What to work on
Set the records down again. Match every line exactly.

Data for processing
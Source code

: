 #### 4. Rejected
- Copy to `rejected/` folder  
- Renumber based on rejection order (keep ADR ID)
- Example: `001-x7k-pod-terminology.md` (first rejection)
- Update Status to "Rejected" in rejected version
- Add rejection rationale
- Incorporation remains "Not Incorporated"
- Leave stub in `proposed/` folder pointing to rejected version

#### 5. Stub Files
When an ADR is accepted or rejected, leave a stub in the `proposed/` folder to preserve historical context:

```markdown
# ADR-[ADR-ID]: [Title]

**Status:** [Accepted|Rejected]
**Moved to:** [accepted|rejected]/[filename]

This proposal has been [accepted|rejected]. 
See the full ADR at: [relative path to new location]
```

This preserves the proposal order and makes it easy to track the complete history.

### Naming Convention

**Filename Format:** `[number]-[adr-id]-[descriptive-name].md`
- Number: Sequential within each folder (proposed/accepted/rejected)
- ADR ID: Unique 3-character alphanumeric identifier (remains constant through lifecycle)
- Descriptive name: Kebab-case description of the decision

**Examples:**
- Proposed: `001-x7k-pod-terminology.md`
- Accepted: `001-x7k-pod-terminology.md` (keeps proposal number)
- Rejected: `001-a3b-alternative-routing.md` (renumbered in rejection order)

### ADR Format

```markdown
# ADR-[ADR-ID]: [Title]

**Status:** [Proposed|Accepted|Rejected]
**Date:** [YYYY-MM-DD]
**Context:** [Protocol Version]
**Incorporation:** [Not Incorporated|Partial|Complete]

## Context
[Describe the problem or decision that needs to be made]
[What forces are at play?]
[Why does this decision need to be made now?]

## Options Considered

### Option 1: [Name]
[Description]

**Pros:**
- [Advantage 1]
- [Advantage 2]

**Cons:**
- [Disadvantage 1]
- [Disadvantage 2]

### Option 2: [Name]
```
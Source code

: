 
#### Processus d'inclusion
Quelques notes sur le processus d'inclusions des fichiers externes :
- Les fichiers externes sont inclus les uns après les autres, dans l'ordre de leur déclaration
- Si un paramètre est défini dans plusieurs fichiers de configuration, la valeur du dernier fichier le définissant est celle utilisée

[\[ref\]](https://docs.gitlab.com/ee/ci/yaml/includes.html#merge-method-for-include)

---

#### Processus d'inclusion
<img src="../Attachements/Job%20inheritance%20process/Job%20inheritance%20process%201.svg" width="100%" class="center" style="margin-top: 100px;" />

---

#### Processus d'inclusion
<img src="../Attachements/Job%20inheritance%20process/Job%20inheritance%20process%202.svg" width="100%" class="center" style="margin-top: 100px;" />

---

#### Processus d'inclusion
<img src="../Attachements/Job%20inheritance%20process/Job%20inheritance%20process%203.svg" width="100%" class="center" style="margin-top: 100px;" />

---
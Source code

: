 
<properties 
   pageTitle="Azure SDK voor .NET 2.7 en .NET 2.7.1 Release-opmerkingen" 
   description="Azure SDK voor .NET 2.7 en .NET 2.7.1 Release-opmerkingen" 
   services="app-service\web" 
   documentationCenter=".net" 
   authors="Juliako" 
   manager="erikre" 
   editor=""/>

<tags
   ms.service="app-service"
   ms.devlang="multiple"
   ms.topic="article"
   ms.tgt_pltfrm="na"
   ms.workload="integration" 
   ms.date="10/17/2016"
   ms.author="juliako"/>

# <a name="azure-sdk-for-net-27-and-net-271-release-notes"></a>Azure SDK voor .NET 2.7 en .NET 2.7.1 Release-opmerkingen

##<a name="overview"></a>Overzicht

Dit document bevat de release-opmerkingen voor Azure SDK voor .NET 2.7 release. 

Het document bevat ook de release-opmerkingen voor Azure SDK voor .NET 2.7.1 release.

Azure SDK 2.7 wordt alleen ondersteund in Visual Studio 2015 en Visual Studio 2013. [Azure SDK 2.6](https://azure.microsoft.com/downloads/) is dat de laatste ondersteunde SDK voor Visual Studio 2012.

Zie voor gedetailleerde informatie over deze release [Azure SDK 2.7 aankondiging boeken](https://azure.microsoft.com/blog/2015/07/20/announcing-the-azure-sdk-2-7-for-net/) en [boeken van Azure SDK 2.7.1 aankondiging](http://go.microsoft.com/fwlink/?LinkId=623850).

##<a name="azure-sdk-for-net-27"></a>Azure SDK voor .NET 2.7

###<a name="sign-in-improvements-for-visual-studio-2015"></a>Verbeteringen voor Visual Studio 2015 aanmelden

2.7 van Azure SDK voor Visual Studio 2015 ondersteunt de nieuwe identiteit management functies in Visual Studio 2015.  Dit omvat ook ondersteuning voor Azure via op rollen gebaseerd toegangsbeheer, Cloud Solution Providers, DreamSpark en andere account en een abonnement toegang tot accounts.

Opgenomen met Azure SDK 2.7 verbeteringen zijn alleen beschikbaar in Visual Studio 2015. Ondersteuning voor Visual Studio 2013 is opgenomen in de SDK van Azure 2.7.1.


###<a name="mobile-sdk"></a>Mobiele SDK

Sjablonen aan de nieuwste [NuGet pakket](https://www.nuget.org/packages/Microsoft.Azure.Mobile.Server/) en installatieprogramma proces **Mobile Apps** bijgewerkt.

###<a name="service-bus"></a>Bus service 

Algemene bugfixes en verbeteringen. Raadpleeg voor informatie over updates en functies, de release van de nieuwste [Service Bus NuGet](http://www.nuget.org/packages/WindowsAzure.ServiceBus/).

Solved problem
Source code

: #### 4. Rejected
- Copy to `rejected/` folder  
- Renumber based on rejection order (keep ADR ID)
- Example: `001-x7k-pod-terminology.md` (first rejection)
- Update Status to "Rejected" in rejected version
- Add rejection rationale
- Incorporation remains "Not Incorporated"
- Leave stub in `proposed/` folder pointing to rejected version

#### 5. Stub Files
When an ADR is accepted or rejected, leave a stub in the `proposed/` folder to preserve historical context:

```markdown
# ADR-[ADR-ID]: [Title]

**Status:** [Accepted|Rejected]
**Moved to:** [accepted|rejected]/[filename]

This proposal has been [accepted|rejected]. 
See the full ADR at: [relative path to new location]
```

This preserves the proposal order and makes it easy to track the complete history.

### Naming Convention

**Filename Format:** `[number]-[adr-id]-[descriptive-name].md`
- Number: Sequential within each folder (proposed/accepted/rejected)
- ADR ID: Unique 3-character alphanumeric identifier (remains constant through lifecycle)
- Descriptive name: Kebab-case description of the decision

**Examples:**
- Proposed: `001-x7k-pod-terminology.md`
- Accepted: `001-x7k-pod-terminology.md` (keeps proposal number)
- Rejected: `001-a3b-alternative-routing.md` (renumbered in rejection order)

### ADR Format

```markdown
# ADR-[ADR-ID]: [Title]

**Status:** [Proposed|Accepted|Rejected]
**Date:** [YYYY-MM-DD]
**Context:** [Protocol Version]
**Incorporation:** [Not Incorporated|Partial|Complete]

## Context
[Describe the problem or decision that needs to be made]
[What forces are at play?]
[Why does this decision need to be made now?]

## Options Considered

### Option 1: [Name]
[Description]

**Pros:**
- [Advantage 1]
- [Advantage 2]

**Cons:**
- [Disadvantage 1]
- [Disadvantage 2]

### Option 2: [Name]
```
Source code

: 
#### Processus d'inclusion
Quelques notes sur le processus d'inclusions des fichiers externes :
- Les fichiers externes sont inclus les uns après les autres, dans l'ordre de leur déclaration
- Si un paramètre est défini dans plusieurs fichiers de configuration, la valeur du dernier fichier le définissant est celle utilisée

[\[ref\]](https://docs.gitlab.com/ee/ci/yaml/includes.html#merge-method-for-include)

---

#### Processus d'inclusion
<img src="../Attachements/Job%20inheritance%20process/Job%20inheritance%20process%201.svg" width="100%" class="center" style="margin-top: 100px;" />

---

#### Processus d'inclusion
<img src="../Attachements/Job%20inheritance%20process/Job%20inheritance%20process%202.svg" width="100%" class="center" style="margin-top: 100px;" />

---

#### Processus d'inclusion
<img src="../Attachements/Job%20inheritance%20process/Job%20inheritance%20process%203.svg" width="100%" class="center" style="margin-top: 100px;" />

---
Source code

: 
<properties 
   pageTitle="Azure SDK voor .NET 2.7 en .NET 2.7.1 Release-opmerkingen" 
   description="Azure SDK voor .NET 2.7 en .NET 2.7.1 Release-opmerkingen" 
   services="app-service\web" 
   documentationCenter=".net" 
   authors="Juliako" 
   manager="erikre" 
   editor=""/>

<tags
   ms.service="app-service"
   ms.devlang="multiple"
   ms.topic="article"
   ms.tgt_pltfrm="na"
   ms.workload="integration" 
   ms.date="10/17/2016"
   ms.author="juliako"/>

# <a name="azure-sdk-for-net-27-and-net-271-release-notes"></a>Azure SDK voor .NET 2.7 en .NET 2.7.1 Release-opmerkingen

##<a name="overview"></a>Overzicht

Dit document bevat de release-opmerkingen voor Azure SDK voor .NET 2.7 release. 

Het document bevat ook de release-opmerkingen voor Azure SDK voor .NET 2.7.1 release.

Azure SDK 2.7 wordt alleen ondersteund in Visual Studio 2015 en Visual Studio 2013. [Azure SDK 2.6](https://azure.microsoft.com/downloads/) is dat de laatste ondersteunde SDK voor Visual Studio 2012.

Zie voor gedetailleerde informatie over deze release [Azure SDK 2.7 aankondiging boeken](https://azure.microsoft.com/blog/2015/07/20/announcing-the-azure-sdk-2-7-for-net/) en [boeken van Azure SDK 2.7.1 aankondiging](http://go.microsoft.com/fwlink/?LinkId=623850).

##<a name="azure-sdk-for-net-27"></a>Azure SDK voor .NET 2.7

###<a name="sign-in-improvements-for-visual-studio-2015"></a>Verbeteringen voor Visual Studio 2015 aanmelden

2.7 van Azure SDK voor Visual Studio 2015 ondersteunt de nieuwe identiteit management functies in Visual Studio 2015.  Dit omvat ook ondersteuning voor Azure via op rollen gebaseerd toegangsbeheer, Cloud Solution Providers, DreamSpark en andere account en een abonnement toegang tot accounts.

Opgenomen met Azure SDK 2.7 verbeteringen zijn alleen beschikbaar in Visual Studio 2015. Ondersteuning voor Visual Studio 2013 is opgenomen in de SDK van Azure 2.7.1.


###<a name="mobile-sdk"></a>Mobiele SDK

Sjablonen aan de nieuwste [NuGet pakket](https://www.nuget.org/packages/Microsoft.Azure.Mobile.Server/) en installatieprogramma proces **Mobile Apps** bijgewerkt.

###<a name="service-bus"></a>Bus service 

Algemene bugfixes en verbeteringen. Raadpleeg voor informatie over updates en functies, de release van de nieuwste [Service Bus NuGet](http://www.nuget.org/packages/WindowsAzure.ServiceBus/).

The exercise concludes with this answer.